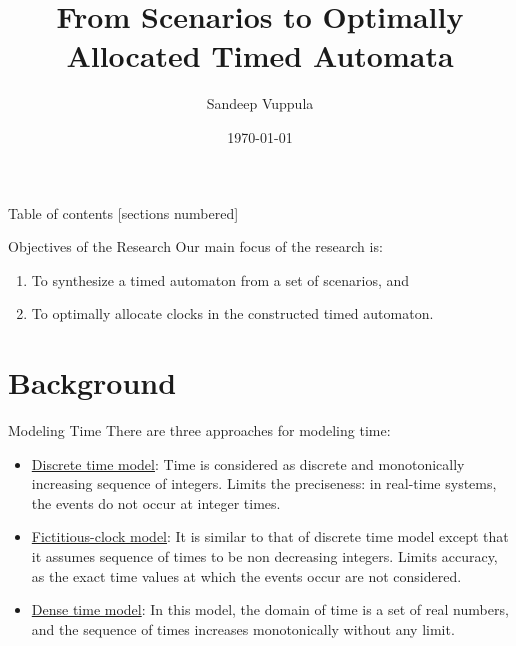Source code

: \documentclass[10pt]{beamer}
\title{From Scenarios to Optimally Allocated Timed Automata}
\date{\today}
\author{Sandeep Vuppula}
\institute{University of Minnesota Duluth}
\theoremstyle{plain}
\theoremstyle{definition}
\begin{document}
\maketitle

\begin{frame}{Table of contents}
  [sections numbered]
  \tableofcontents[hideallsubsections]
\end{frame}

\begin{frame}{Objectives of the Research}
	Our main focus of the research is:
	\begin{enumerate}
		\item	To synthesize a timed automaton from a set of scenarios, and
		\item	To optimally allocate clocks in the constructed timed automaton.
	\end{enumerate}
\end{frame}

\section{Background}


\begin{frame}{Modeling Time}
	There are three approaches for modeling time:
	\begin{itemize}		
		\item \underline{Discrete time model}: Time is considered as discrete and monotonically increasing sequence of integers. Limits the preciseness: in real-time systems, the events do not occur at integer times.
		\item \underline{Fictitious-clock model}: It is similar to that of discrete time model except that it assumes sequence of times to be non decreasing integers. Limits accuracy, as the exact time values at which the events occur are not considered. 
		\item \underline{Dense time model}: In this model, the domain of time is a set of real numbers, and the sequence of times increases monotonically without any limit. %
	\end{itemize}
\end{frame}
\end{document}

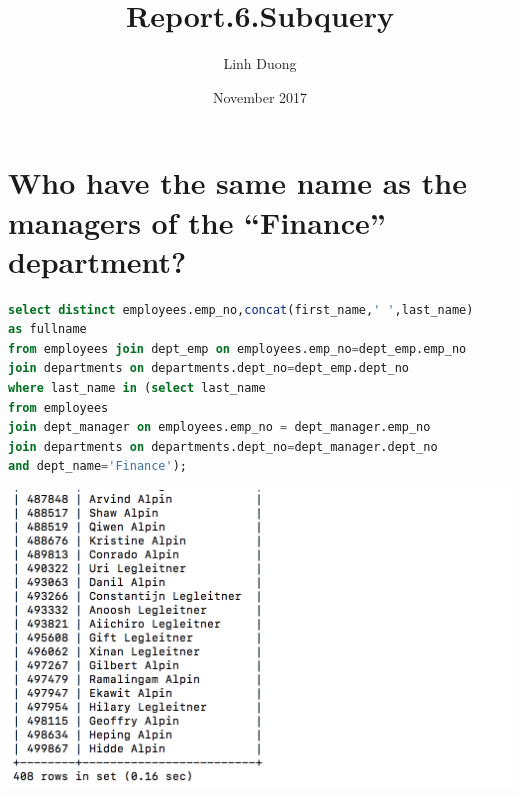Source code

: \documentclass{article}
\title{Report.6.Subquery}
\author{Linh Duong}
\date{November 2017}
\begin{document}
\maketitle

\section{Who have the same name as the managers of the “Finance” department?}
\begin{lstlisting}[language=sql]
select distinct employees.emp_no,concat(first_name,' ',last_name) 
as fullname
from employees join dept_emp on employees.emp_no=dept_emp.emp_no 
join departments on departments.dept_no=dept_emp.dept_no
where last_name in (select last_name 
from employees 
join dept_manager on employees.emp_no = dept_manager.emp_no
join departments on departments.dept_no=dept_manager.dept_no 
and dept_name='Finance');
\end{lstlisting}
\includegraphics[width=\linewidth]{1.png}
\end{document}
...
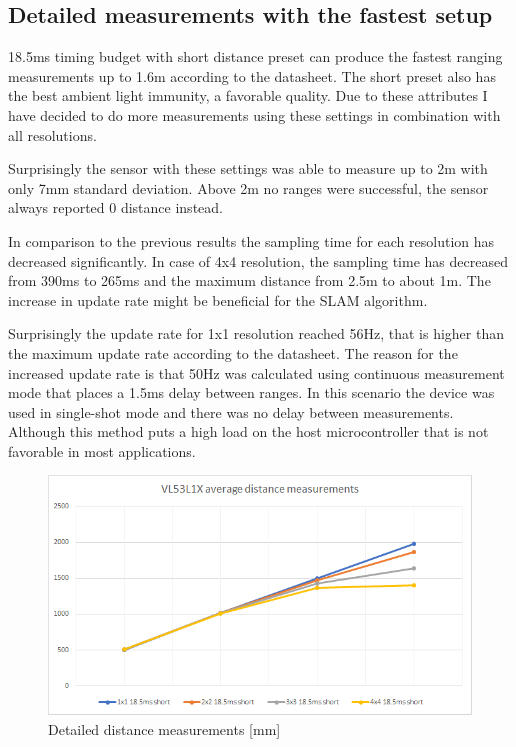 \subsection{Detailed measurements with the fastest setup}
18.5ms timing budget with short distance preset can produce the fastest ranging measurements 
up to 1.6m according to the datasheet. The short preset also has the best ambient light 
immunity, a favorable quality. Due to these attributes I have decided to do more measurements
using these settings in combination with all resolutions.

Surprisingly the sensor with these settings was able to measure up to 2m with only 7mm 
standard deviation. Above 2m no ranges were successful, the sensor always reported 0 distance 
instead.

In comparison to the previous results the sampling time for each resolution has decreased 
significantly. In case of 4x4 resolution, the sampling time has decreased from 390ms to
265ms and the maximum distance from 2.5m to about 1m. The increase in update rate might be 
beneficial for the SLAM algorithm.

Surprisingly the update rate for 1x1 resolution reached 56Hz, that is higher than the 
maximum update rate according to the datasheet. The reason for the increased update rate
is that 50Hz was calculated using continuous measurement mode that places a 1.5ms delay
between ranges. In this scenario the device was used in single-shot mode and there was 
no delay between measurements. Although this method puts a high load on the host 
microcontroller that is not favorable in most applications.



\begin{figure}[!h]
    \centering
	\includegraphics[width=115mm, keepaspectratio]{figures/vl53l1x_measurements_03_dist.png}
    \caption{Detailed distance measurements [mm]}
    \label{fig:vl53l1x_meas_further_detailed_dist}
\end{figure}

*Task instructions*. Please make an exact copy of the lines above from the line with "standard deviation. Above" through the line with "Surprisingly the update", both ends included.

*Task output*.
standard deviation. Above 2m no ranges were successful, the sensor always reported 0 distance 
instead.

In comparison to the previous results the sampling time for each resolution has decreased 
significantly. In case of 4x4 resolution, the sampling time has decreased from 390ms to
265ms and the maximum distance from 2.5m to about 1m. The increase in update rate might be 
beneficial for the SLAM algorithm.

Surprisingly the update rate for 1x1 resolution reached 56Hz, that is higher than the 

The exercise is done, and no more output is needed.